В своей статье (11-го или 12-го года) Мережковский, говоря 0 Струве, называет его национализм не по-современному «зоологическим», а, пожалуй, еще сильнее – «людоедским». И предупреждает, что для Красной Шапочки этот волк весьма опасен. Хотя ту Красную Шапочку, о которой я хочу сейчас говорить, проглотил другой волк, но ведь она, как и в сказке, освободится же от него; поэтому и о волке «по Струве» следует помнить; у него в пасти тоже не сладко.

Помнить! Мало ли о чем следует помнить! А память человеческая так хрупка. «Если все помнить – и жить нельзя», – сказал кто-то.

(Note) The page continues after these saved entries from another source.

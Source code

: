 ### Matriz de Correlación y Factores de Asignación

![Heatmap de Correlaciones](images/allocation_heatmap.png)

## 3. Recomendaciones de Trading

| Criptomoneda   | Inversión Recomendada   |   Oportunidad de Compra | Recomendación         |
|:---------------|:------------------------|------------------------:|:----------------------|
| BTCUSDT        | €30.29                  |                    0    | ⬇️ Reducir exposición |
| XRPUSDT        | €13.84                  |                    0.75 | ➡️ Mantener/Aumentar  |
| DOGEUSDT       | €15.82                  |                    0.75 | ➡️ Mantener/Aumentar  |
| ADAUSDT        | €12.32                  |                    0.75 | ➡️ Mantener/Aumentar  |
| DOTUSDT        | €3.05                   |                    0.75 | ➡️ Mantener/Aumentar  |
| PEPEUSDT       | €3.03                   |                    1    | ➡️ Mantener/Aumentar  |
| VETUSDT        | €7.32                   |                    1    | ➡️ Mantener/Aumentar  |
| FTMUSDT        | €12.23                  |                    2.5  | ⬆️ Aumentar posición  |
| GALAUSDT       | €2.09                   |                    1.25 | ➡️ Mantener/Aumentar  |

Да, правда, живой должен забывать многое, чтобы жить дальше. Но есть такое, что, забыв, – мы перестаем жить. Погружаемся в забвенье сонное, – в сон. Тогда «беспамятство как Атлас давит душу…» и совсем может ее задавить, наконец.

Немало у нас было сонного забвенья в России. Спали и глубоко, и не глубоко, дремали, грезили, бредили… Спали стоя, сидя, говоря. Но одних уже первая волна разбудила, других вторая… все четыре проспал лишь тот, кто, как Струве, успел до всяких волн заснуть камнем.

Теперь, здесь (и в России, конечно) опять время ткет вокруг нас спасительную ткань забвенья… спасительную для жизни («нельзя все помнить и продолжать жить»). И теперь у иных это нужное забвенье переходит в сонное забытье – забывающийся лишается чувств.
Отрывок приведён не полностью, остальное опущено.